Saigon to beef up African swine fever fight

By Vo Hai   March 4, 2019 | 04:57 pm PT
Saigon to beef up African swine fever fight
Vietnamese officials check a site where pigs infected with African swine fever were buried in Hai Phong City on March 2, 2019. Photo by VnExpress/Khuong Luc
HCMC authorities are planning urgent measures to prevent an African swine fever outbreak seen in north and central provinces.

So far, the highly contagious disease has been detected in seven provinces and cities - Hung Yen, Thai Binh, Hai Phong, Hanoi, Ha Nam, Hai Duong in the northern region and Nghe An in central region.

So far, around 4,200 sick pigs have been killed, according to the Ministry of Agriculture and Rural Development.

Tran Vinh Tuyen, vice chairman of HCMC, told a meeting Monday that the transport of pigs and pork products from the north to the south, especially from provinces affected by the African swine fever, poses a health risk.

Many traders in southern provinces have brought pork products from the north, sparking concerns about the spread of African swine flu, for which there is no cure. This strain of swine flu is not transmitted to humans.
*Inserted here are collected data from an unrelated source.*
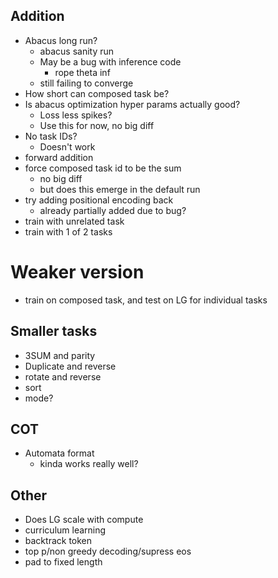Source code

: ## Addition
- Abacus long run?
  - abacus sanity run
  - May be a bug with inference code
    - rope theta inf 
  - still failing to converge
- How short can composed task be? 
- Is abacus optimization hyper params actually good?
  - Loss less spikes? 
  - Use this for now, no big diff
- No task IDs? 
  - Doesn't work
- forward addition
- force composed task id to be the sum
  - no big diff
  - but does this emerge in the default run 
- try adding positional encoding back
  - already partially added due to bug?
- train with unrelated task
- train with 1 of 2 tasks

# Weaker version
- train on composed task, and test on LG for individual tasks

## Smaller tasks
- 3SUM and parity
- Duplicate and reverse
- rotate and reverse
- sort
- mode?

## COT
- Automata format
  - kinda works really well?

## Other 
- Does LG scale with compute
- curriculum learning
- backtrack token
- top p/non greedy decoding/supress eos
- pad to fixed length

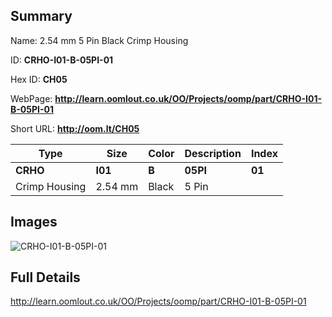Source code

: 

## Summary
 
Name: 2.54 mm 5 Pin Black Crimp Housing

ID: __CRHO-I01-B-05PI-01__

Hex ID: __CH05__

WebPage: __http://learn.oomlout.co.uk/OO/Projects/oomp/part/CRHO-I01-B-05PI-01__

Short URL: __http://oom.lt/CH05__


| Type   | Size   | Color   | Description   | Index   |    
| ----- | ------   | ------   | -----   | ----   |    
| __CRHO__   					| __I01__   					| __B__    						| __05PI__    					| __01__ |    
| Crimp Housing		| 2.54 mm	| Black		| 5 Pin	| 	|

## Images
![CRHO-I01-B-05PI-01](http://oomlout.com/oomp-gen/parts/CRHO-I01-B-05PI-01/CRHO-I01-B-05PI-01_420.jpg)

## Full Details

 http://learn.oomlout.co.uk/OO/Projects/oomp/part/CRHO-I01-B-05PI-01

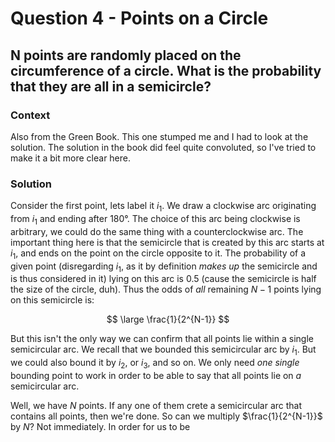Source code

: # Question 4 - Points on a Circle  

## N points are randomly placed on the circumference of a circle. What is the probability that they are all in a semicircle?  

### Context  
Also from the Green Book. This one stumped me and I had to look at the solution. The solution in the book did feel quite convoluted, so I've tried to make it a bit more clear here.  

### Solution  
Consider the first point, lets label it $i_1$. We draw a clockwise arc originating from $i_1$ and ending after 180&deg;. The choice of this arc being clockwise is arbitrary, we could do the same thing with a counterclockwise arc. The important thing here is that the semicircle that is created by this arc starts at $i_1$, and ends on the point on the circle opposite to it. The probability of a given point (disregarding $i_1$, as it by definition *makes up* the semicircle and is thus considered in it) lying on this arc is 0.5 (cause the semicircle is half the size of the circle, duh). Thus the odds of *all* remaining $N-1$ points lying on this semicircle is:  

$$
\large \frac{1}{2^{N-1}}
$$  

But this isn't the only way we can confirm that all points lie within a single semicircular arc. We recall that we bounded this semicircular arc by $i_1$. But we could also bound it by $i_2$, or $i_3$, and so on. We only need *one single* bounding point to work in order to be able to say that all points lie on *a* semicircular arc.  

Well, we have $N$ points. If any one of them crete a semicircular arc that contains all points, then we're done. So can we multiply $\frac{1}{2^{N-1}}$ by $N$? Not immediately. In order for us to be 

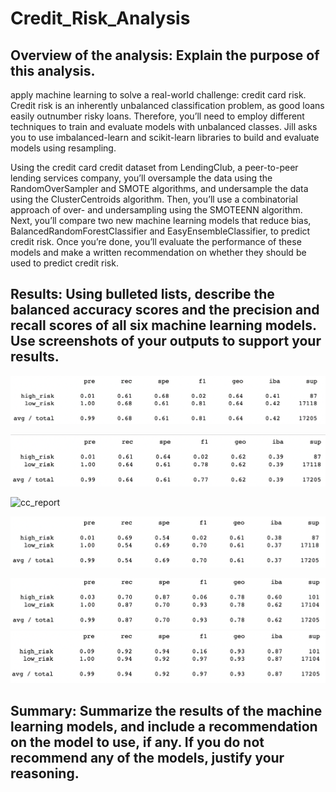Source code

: # Credit_Risk_Analysis

## Overview of the analysis: Explain the purpose of this analysis.

apply machine learning to solve a real-world challenge: credit card risk.
Credit risk is an inherently unbalanced classification problem, as good loans easily outnumber risky loans. Therefore, you’ll need to employ different techniques to train and evaluate models with unbalanced classes. Jill asks you to use imbalanced-learn and scikit-learn libraries to build and evaluate models using resampling.

Using the credit card credit dataset from LendingClub, a peer-to-peer lending services company, you’ll oversample the data using the RandomOverSampler and SMOTE algorithms, and undersample the data using the ClusterCentroids algorithm. Then, you’ll use a combinatorial approach of over- and undersampling using the SMOTEENN algorithm. Next, you’ll compare two new machine learning models that reduce bias, BalancedRandomForestClassifier and EasyEnsembleClassifier, to predict credit risk. Once you’re done, you’ll evaluate the performance of these models and make a written recommendation on whether they should be used to predict credit risk.

## Results: Using bulleted lists, describe the balanced accuracy scores and the precision and recall scores of all six machine learning models. Use screenshots of your outputs to support your results.



![ros_report](ros_report.png)

![smote_report](smote_report.png)

![cc_report](cc.png)

![smoteenn_report](smoteenn_report.png)


![brf_report](brf_report.png)
![eec_report](eec_report.png)

## Summary: Summarize the results of the machine learning models, and include a recommendation on the model to use, if any. If you do not recommend any of the models, justify your reasoning.
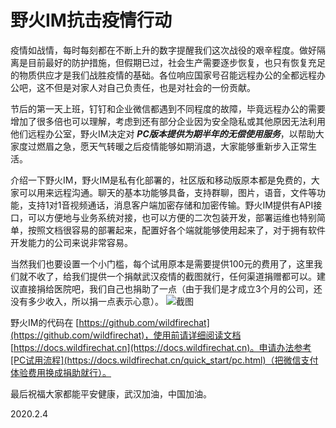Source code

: # 野火IM抗击疫情行动

疫情如战情，每时每刻都在不断上升的数字提醒我们这次战役的艰辛程度。做好隔离是目前最好的防护措施，但假期已过，社会生产需要逐步恢复，也只有恢复充足的物质供应才是我们战胜疫情的基础。各位响应国家号召能远程办公的全都远程办公吧，这不但是对家人对自己负责任，也是对社会的一份贡献。

节后的第一天上班，钉钉和企业微信都遇到不同程度的故障，毕竟远程办公的需要增加了很多倍也可以理解，考虑到还有部分企业因为安全隐私或其他原因无法利用他们远程办公室，野火IM决定对 ***PC版本提供为期半年的无偿使用服务***，以帮助大家度过燃眉之急，愿天气转暖之后疫情能够如期消退，大家能够重新步入正常生活。

介绍一下野火IM，野火IM是私有化部署的，社区版和移动版原本都是免费的，大家可以用来远程沟通。聊天的基本功能够具备，支持群聊，图片，语音，文件等功能，支持1对1音视频通话，消息客户端加密存储和加密传输。野火IM提供有API接口，可以方便地与业务系统对接，也可以方便的二次包装开发，部署运维也特别简单，按照文档很容易的部署起来，配置好各个端就能够使用起来了，对于拥有软件开发能力的公司来说非常容易。

当然我们也要设置一个小门槛，每个试用原本是需要提供100元的费用了，这里我们就不收了，给我们提供一个捐献武汉疫情的截图就行，任何渠道捐赠都可以。建议直接捐给医院吧，我们自己也捐助了一点（由于我们是才成立3个月的公司，还没有多少收入，所以捐一点表示心意）。
![截图](https://static.wildfirechat.net/donate.png)

野火IM的代码在 [https://github.com/wildfirechat](https://github.com/wildfirechat)，使用前请详细阅读文档 [https://docs.wildfirechat.cn](https://docs.wildfirechat.cn)。申请办法参考[PC试用流程](https://docs.wildfirechat.cn/quick_start/pc.html)（把微信支付体验费用换成捐助就行）。

最后祝福大家都能平安健康，武汉加油，中国加油。

2020.2.4

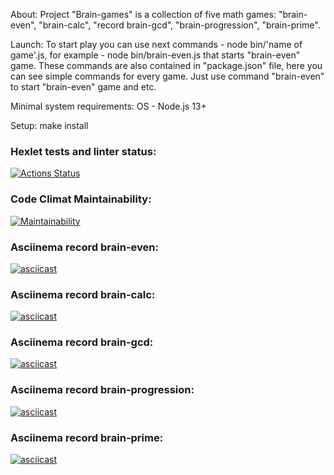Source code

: About: 
    Project "Brain-games" is a collection of five math games: "brain-even", "brain-calc", "record brain-gcd", "brain-progression", "brain-prime". 
    
Launch:
    To start play you can use next commands - node bin/'name of game'.js, for example - node bin/brain-even.js that starts "brain-even" game. These commands are also contained in "package.json" file, here you can see simple commands for every game. Just use command "brain-even" to start "brain-even" game and etc.

Minimal system requirements: 
    OS - Node.js 13+

Setup: 
    make install


### Hexlet tests and linter status:
[![Actions Status](https://github.com/vladikKir/frontend-project-lvl1/workflows/hexlet-check/badge.svg)](https://github.com/vladikKir/frontend-project-lvl1/actions)

### Code Climat Maintainability:
[![Maintainability](https://api.codeclimate.com/v1/badges/92ddc2e174380cbf2398/maintainability)](https://codeclimate.com/github/vladikKir/frontend-project-lvl1/maintainability)

### Asciinema record brain-even:
[![asciicast](https://asciinema.org/a/achwIz0SyyZ4Njn96c1a7xJ46.svg)](https://asciinema.org/a/achwIz0SyyZ4Njn96c1a7xJ46)

### Asciinema record brain-calc:
[![asciicast](https://asciinema.org/a/SJsCTwxXk1VLxdIa87Ck9nuRf.svg)](https://asciinema.org/a/SJsCTwxXk1VLxdIa87Ck9nuRf)

### Asciinema record brain-gcd:
[![asciicast](https://asciinema.org/a/G0otG409YwGvXLy7w7WgBNxMY.svg)](https://asciinema.org/a/G0otG409YwGvXLy7w7WgBNxMY)

### Asciinema record brain-progression:
[![asciicast](https://asciinema.org/a/8VULHEuExyM0gw9iTZTaH4vdz.svg)](https://asciinema.org/a/8VULHEuExyM0gw9iTZTaH4vdz)

### Asciinema record brain-prime:
[![asciicast](https://asciinema.org/a/jd88YNyrry5mv3E3GwhXiaZuv.svg)](https://asciinema.org/a/jd88YNyrry5mv3E3GwhXiaZuv)
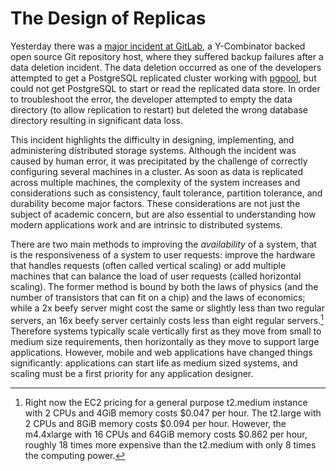 # The Design of Replicas
<a name="RSS01"></a>

Yesterday there was a [major incident at GitLab](https://techcrunch.com/2017/02/01/gitlab-suffers-major-backup-failure-after-data-deletion-incident/), a Y-Combinator backed open source Git repository host, where they suffered backup failures after a data deletion incident. The data deletion occurred as one of the developers attempted to get a PostgreSQL replicated cluster working with [pgpool](http://www.pgpool.net/mediawiki/index.php/Main_Page), but could not get PostgreSQL to start or read the replicated data store. In order to troubleshoot the error, the developer attempted to empty the data directory (to allow replication to restart) but deleted the wrong database directory resulting in significant data loss.

This incident highlights the difficulty in designing, implementing, and administering distributed storage systems. Although the incident was caused by human error, it was precipitated by the challenge of correctly configuring several machines in a cluster. As soon as data is replicated across multiple machines, the complexity of the system increases and considerations such as consistency, fault tolerance, partition tolerance, and durability become major factors. These considerations are not just the subject of academic concern, but are also essential to understanding how modern applications work and are intrinsic to distributed systems.

There are two main methods to improving the _availability_ of a system, that is the responsiveness of a system to user requests: improve the hardware that handles requests (often called vertical scaling) or add multiple machines that can balance the load of user requests (called horizontal scaling). The former method is bound by both the laws of physics (and the number of transistors that can fit on a chip) and the laws of economics; while a 2x beefy server might cost the same or slightly less than two regular servers, an 16x beefy server certainly costs less than eight regular servers.[^1] Therefore systems typically scale vertically first as they move from small to medium size requirements, then horizontally as they move to support large applications. However, mobile and web applications have changed things significantly: applications can start life as medium sized systems, and scaling must be a first priority for any application designer.

[^1]: Right now the EC2 pricing for a general purpose t2.medium instance with 2 CPUs and 4GiB memory costs $0.047 per hour. The t2.large with 2 CPUs and 8GiB memory costs $0.094 per hour. However, the m4.4xlarge with 16 CPUs and 64GiB memory costs $0.862 per hour, roughly 18 times more expensive than the t2.medium with only 8 times the computing power.
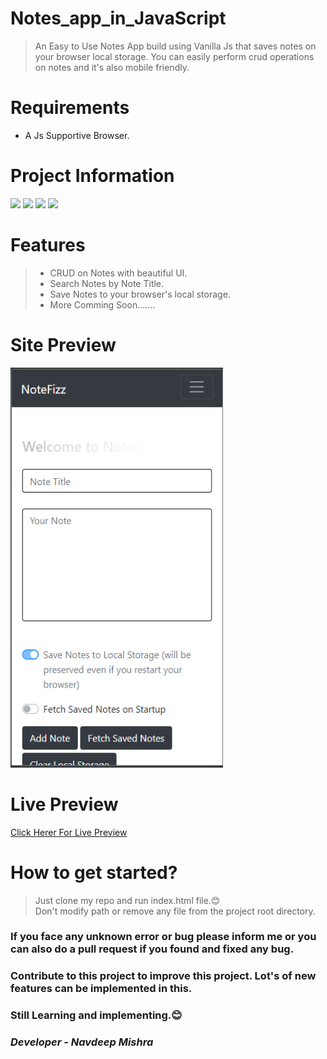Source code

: # Notes_app_in_JavaScript
> An Easy to Use Notes App build using Vanilla Js that saves notes on your browser local storage. You can easily perform crud operations on notes and it's also mobile friendly.

# Requirements
- A Js Supportive Browser. <br>


# Project Information
<p align="left">  
<img src="https://img.shields.io/badge/Language-VanillaJs-brightgreen">
<img src="https://img.shields.io/badge/Platform-Any-blue">
<img src="https://img.shields.io/badge/IDE-Vs Code-blueviolet">
<img src="https://img.shields.io/badge/Version-2.0-ff69b4">
</p>

# Features

> - CRUD on Notes with beautiful UI.<br>
> - Search Notes by Note Title.<br>
> - Save Notes to your browser's local storage.<br>
> - More Comming Soon.......<br>

# Site Preview

<p align="left">
 <img height="640px" width="340px" src="https://github.com/navdeepm20/Notes_app_in_JavaScript/blob/master/samples/sample.png">
</p>

# Live Preview
[Click Herer For Live Preview](https://notefizz.netlify.app)

 
# How to get started?
 
 > Just clone my repo and run index.html file.😊<br>
 > Don't modify path or remove any file from the project root directory.<br>
 
 <h3>If you face any unknown error or bug please inform me or you can also do a pull request if you found and fixed any bug.</h3>
 <h3>Contribute to this project to improve this project. Lot's of new features can be implemented in this.</h3>
 <h3>Still Learning and implementing.😊
 <h3><i>Developer - Navdeep Mishra</i></h3>
 
 
  
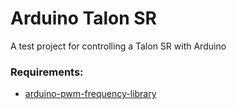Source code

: # Arduino Talon SR

A test project for controlling a Talon SR with Arduino

### Requirements:

* [arduino-pwm-frequency-library](https://github.com/abrightwell/arduino-pwm-frequency-library)
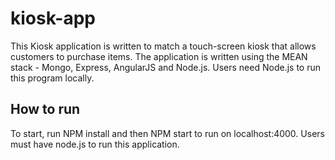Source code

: # kiosk-app

This Kiosk application is written to match a touch-screen kiosk that allows customers to purchase items. The application is written using the MEAN stack - Mongo, Express, AngularJS and Node.js. Users need Node.js to run this program locally. 

## How to run
To start, run NPM install and then NPM start to run on localhost:4000. Users must have node.js to run this application.
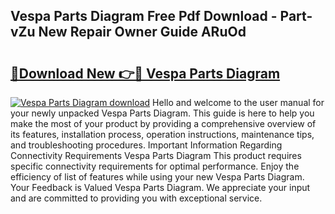 ## Vespa Parts Diagram Free Pdf Download - Part-vZu New Repair Owner Guide ARuOd

# <h2><a href="http://dfi8fx.blite.top/?on=Vespa+Parts+Diagram">🔗Download New 👉🔴 Vespa Parts Diagram</a></h2>

[![Vespa Parts Diagram download](https://i.imgur.com/lujVjoI.png)](http://dfi8fx.blite.top/?on=Vespa+Parts+Diagram)
Hello and welcome to the user manual for your newly unpacked Vespa Parts Diagram. This guide is here to help you make the most of your product by providing a comprehensive overview of its features, installation process, operation instructions, maintenance tips, and troubleshooting procedures. Important Information Regarding Connectivity Requirements Vespa Parts Diagram This product requires specific connectivity requirements for optimal performance. Enjoy the efficiency of list of features while using your new Vespa Parts Diagram. Your Feedback is Valued Vespa Parts Diagram. We appreciate your input and are committed to providing you with exceptional service.
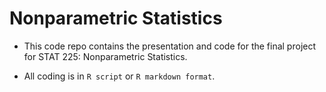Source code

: # Nonparametric Statistics

- This code repo contains the presentation and code for the final project for STAT 225: Nonparametric Statistics.

- All coding is in `R script` or `R markdown format`. 
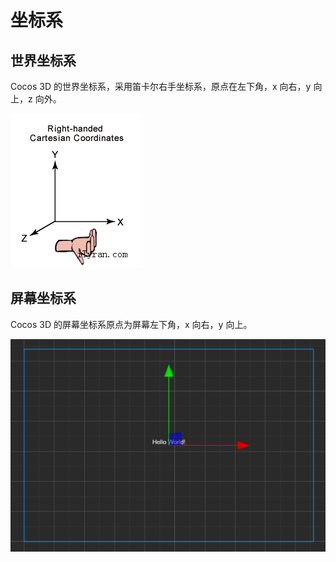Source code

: # 坐标系

## 世界坐标系

Cocos 3D 的世界坐标系，采用笛卡尔右手坐标系，原点在左下角，x 向右，y 向上，z 向外。

![right hand](right_hand.png)

## 屏幕坐标系

Cocos 3D 的屏幕坐标系原点为屏幕左下角，x 向右，y 向上。

![screen coord](sscoord-01.png)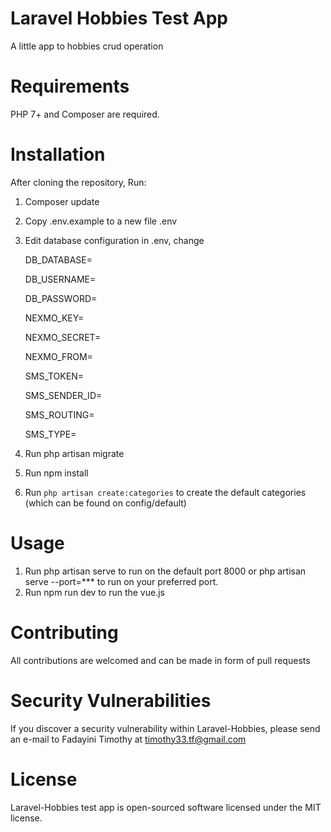 # Laravel Hobbies Test App
A little app to hobbies crud operation
# Requirements
PHP 7+ and Composer are required.

# Installation
After cloning the repository, Run:
1. Composer update
2. Copy .env.example to a new file .env
3. Edit database configuration in .env, change

   	DB_DATABASE=

	DB_USERNAME=
    	
	DB_PASSWORD=
    
    NEXMO_KEY=
    
    NEXMO_SECRET=

    NEXMO_FROM=

    SMS_TOKEN=

    SMS_SENDER_ID=

    SMS_ROUTING=

    SMS_TYPE=        

4. Run php artisan migrate
6. Run npm install
7. Run `php artisan create:categories` to create the default categories (which can be found on config/default)

# Usage
1. Run php artisan serve to run on the default port 8000 or php artisan serve --port=*** to run on your preferred port.
2. Run npm run dev to run the vue.js

# Contributing
All contributions are welcomed and can be made in form of pull requests

# Security Vulnerabilities
If you discover a security vulnerability within Laravel-Hobbies, please send an e-mail to Fadayini Timothy at timothy33.tf@gmail.com 

# License
Laravel-Hobbies test app is open-sourced software licensed under the MIT license.


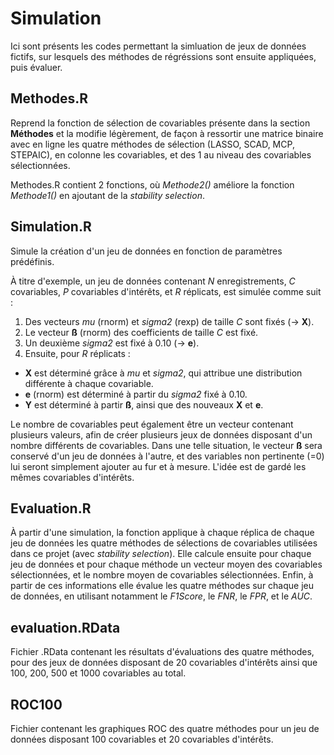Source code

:# Simulation

Ici sont présents les codes permettant la simluation de jeux de données fictifs, sur lesquels des méthodes de régréssions sont ensuite appliquées, puis évaluer.


## Methodes.R

Reprend la fonction de sélection de covariables présente dans la section **Méthodes** et la modifie légèrement, de façon à ressortir une matrice binaire avec en ligne les quatre méthodes de sélection (LASSO, SCAD, MCP, STEPAIC), en colonne les covariables, et des 1 au niveau des covariables sélectionnées. 

Methodes.R contient 2 fonctions, où *Methode2()* améliore la fonction *Methode1()* en ajoutant de la *stability selection*.  
 
 
## Simulation.R

Simule la création d'un jeu de données en fonction de paramètres prédéfinis. 

À titre d'exemple, un jeu de données contenant *N* enregistrements, *C* covariables, *P* covariables d'intérêts, et *R* réplicats, est simulée comme suit : 
1. Des vecteurs *mu* (rnorm) et *sigma2* (rexp) de taille *C* sont fixés (-> **X**).
2. Le vecteur **ß** (rnorm) des coefficients de taille *C* est fixé.
3. Un deuxième *sigma2* est fixé à 0.10 (-> **e**).
4. Ensuite, pour *R* réplicats : 
- **X** est déterminé grâce à *mu* et *sigma2*, qui attribue une distribution différente à chaque covariable. 
- **e** (rnorm) est déterminé à partir du *sigma2* fixé à 0.10.
- **Y** est déterminé à partir **ß**, ainsi que des nouveaux **X** et **e**. 

Le nombre de covariables peut également être un vecteur contenant plusieurs valeurs, afin de créer plusieurs jeux de données disposant d'un nombre différents de covariables. Dans une telle situation, le vecteur **ß** sera conservé d'un jeu de données à l'autre, et des variables non pertinente (=0) lui seront simplement ajouter au fur et à mesure. L'idée est de gardé les mêmes covariables d'intérêts. 


## Evaluation.R

À partir d'une simulation, la fonction applique à chaque réplica de chaque jeu de données les quatre méthodes de sélections de covariables utilisées dans ce projet (avec *stability selection*). Elle calcule ensuite pour chaque jeu de données et pour chaque méthode un vecteur moyen des covariables sélectionnées, et le nombre moyen de covariables sélectionnées. Enfin, à partir de ces informations elle évalue les quatre méthodes sur chaque jeu de données, en utilisant notamment le *F1Score*, le *FNR*, le *FPR*, et le *AUC*.


## evaluation.RData

Fichier .RData contenant les résultats d'évaluations des quatre méthodes, pour des jeux de données disposant de 20 covariables d'intérêts ainsi que 100, 200, 500 et 1000 covariables au total. 


## ROC100

Fichier contenant les graphiques ROC des quatre méthodes pour un jeu de données disposant 100 covariables et 20 covariables d'intérêts.

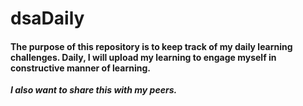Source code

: # dsaDaily
#### The purpose of this repository is to keep track of my daily learning challenges. Daily, I will upload my learning to engage myself in constructive manner of learning.
***I also want to share this with my peers.***
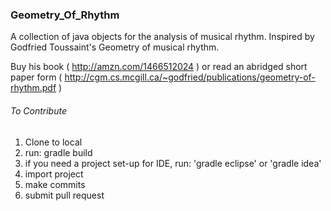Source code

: ### Geometry_Of_Rhythm
A collection of java objects for the analysis of musical rhythm. Inspired by Godfried Toussaint's Geometry of musical rhythm.

Buy his book ( http://amzn.com/1466512024 ) or read an abridged short paper form 
( http://cgm.cs.mcgill.ca/~godfried/publications/geometry-of-rhythm.pdf )

###### To Contribute
1. Clone to local
2. run: gradle build
3. if you need a project set-up for IDE, run: 'gradle eclipse' or 'gradle idea'
4. import project
5. make commits
6. submit pull request



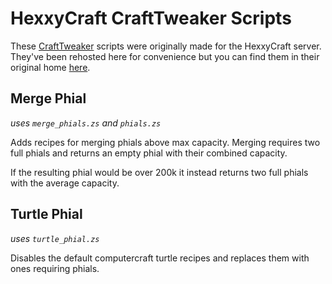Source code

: # HexxyCraft CraftTweaker Scripts

These [CraftTweaker](https://modrinth.com/mod/crafttweaker) scripts were originally made for the HexxyCraft server. They've been rehosted here for convenience but you can find them in their original home [here](https://github.com/HexxyCraft/modpack/tree/13ff7938c02066e30644153c03eb80011247cfb6/scripts).

## Merge Phial

_uses `merge_phials.zs` and `phials.zs`_

Adds recipes for merging phials above max capacity. Merging requires two full phials and returns an empty phial with their combined capacity.

If the resulting phial would be over 200k it instead returns two full phials with the average capacity.

## Turtle Phial

_uses `turtle_phial.zs`_

Disables the default computercraft turtle recipes and replaces them with ones requiring phials. 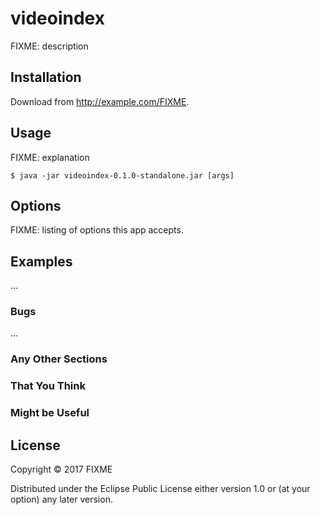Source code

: # videoindex

FIXME: description

## Installation

Download from http://example.com/FIXME.

## Usage

FIXME: explanation

    $ java -jar videoindex-0.1.0-standalone.jar [args]

## Options

FIXME: listing of options this app accepts.

## Examples

...

### Bugs

...

### Any Other Sections
### That You Think
### Might be Useful

## License

Copyright © 2017 FIXME

Distributed under the Eclipse Public License either version 1.0 or (at
your option) any later version.
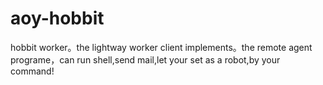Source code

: # aoy-hobbit
hobbit worker。the lightway worker client implements。the remote agent programe，can run shell,send mail,let your set as a robot,by your command!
From February 15-28, slaughterhouses in the city received more than 1,500 pigs from northern provinces like Tuyen Quang, Thai Nguyen and Vinh Phuc, as also localities where the swine-flu has been detected, like Ha Noi and Nghe An, Tuyen said.

He proposed that the transport of pigs and pork products from the northern region and other infected areas to the south be banned. A checkpoint at Hai Van Pass, which forms a boundary between the northern and southern parts of Vietnam, should be established to prevent transport of pigs to the south, Tuyen said.  

Prime Minister Nguyen Xuan Phuc Monday called for provincial authorities and relevant agencies to mobilize all sources and step up measures to prevent further outbreaks of the African swine fever.

The flu is a viral disease that infects all pig species through bodily fluids such as blood and mucus. It causes hemorrhagic fever with a 100 percent mortality rate.

Twenty countries and territories have reported the disease since 2017 and over one million pigs have been culled, according to the World Organization for Animal Health.

After outbreaks were confirmed in the country, Taiwan announced a fine of about $6,500 on people bringing pork from Vietnam, and $32,400 for second time offenders, beginning last Wednesday. A Vietnamese woman who refused to pay a $6,500 fine for bringing a pork snack to the Taichung airport in central Taiwan on February 27 was not allowed entry. She returned to Vietnam the same day.

Dubai, U.S. and U.K. have also announced to ban pork products from Vietnam following the recent outbreaks.